_WORK INSTRUCTION:_ All lines from the opening of the entries below through the line containing "vacuous $\wen$ implicitly introduced;" must be output exactly as they appear, with no other lines.
+--
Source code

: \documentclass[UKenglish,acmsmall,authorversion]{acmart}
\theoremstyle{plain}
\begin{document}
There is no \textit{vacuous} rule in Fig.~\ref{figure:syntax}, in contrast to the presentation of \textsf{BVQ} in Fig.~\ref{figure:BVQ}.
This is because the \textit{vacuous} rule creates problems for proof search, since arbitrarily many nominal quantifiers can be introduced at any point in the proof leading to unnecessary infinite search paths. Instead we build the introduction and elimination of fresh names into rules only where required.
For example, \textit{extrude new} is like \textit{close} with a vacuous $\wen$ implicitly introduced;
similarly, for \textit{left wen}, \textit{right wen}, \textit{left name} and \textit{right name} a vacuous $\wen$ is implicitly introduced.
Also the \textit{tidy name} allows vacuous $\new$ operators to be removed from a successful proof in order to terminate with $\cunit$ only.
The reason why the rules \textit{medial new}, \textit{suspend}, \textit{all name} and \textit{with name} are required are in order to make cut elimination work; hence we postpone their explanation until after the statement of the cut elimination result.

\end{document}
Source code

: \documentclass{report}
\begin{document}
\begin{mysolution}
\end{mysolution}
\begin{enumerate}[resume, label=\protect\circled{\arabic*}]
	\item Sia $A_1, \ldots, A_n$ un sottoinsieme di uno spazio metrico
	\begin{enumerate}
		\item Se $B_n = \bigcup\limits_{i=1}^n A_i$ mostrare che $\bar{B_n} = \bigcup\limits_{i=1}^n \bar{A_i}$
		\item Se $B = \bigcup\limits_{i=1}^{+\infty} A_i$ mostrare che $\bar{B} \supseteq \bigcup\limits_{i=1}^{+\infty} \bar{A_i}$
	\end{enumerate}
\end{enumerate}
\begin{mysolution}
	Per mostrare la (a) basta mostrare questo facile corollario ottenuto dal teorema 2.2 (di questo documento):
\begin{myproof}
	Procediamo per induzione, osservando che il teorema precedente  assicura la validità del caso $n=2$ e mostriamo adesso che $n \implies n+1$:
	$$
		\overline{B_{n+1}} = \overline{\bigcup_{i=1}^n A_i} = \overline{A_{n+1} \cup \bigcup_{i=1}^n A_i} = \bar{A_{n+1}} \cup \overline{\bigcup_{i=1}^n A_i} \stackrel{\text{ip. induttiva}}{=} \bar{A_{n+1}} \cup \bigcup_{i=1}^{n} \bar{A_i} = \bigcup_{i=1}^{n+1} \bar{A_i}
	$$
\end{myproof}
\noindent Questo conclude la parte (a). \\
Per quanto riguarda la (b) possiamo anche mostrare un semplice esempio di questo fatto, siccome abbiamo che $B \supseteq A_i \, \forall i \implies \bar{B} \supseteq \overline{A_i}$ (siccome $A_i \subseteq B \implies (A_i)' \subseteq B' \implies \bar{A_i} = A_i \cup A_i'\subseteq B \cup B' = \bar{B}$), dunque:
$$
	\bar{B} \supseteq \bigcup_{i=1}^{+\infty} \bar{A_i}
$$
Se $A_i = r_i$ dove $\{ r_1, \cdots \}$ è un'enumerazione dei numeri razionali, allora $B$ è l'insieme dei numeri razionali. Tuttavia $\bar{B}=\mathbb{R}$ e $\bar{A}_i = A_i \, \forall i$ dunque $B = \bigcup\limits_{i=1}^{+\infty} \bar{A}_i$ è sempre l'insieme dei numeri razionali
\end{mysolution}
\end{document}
+--
_REPLY:_
Source code

: \documentclass[UKenglish,acmsmall,authorversion]{acmart}
\theoremstyle{plain}
\begin{document}
There is no \textit{vacuous} rule in Fig.~\ref{figure:syntax}, in contrast to the presentation of \textsf{BVQ} in Fig.~\ref{figure:BVQ}.
This is because the \textit{vacuous} rule creates problems for proof search, since arbitrarily many nominal quantifiers can be introduced at any point in the proof leading to unnecessary infinite search paths. Instead we build the introduction and elimination of fresh names into rules only where required.
For example, \textit{extrude new} is like \textit{close} with a vacuous $\wen$ implicitly introduced;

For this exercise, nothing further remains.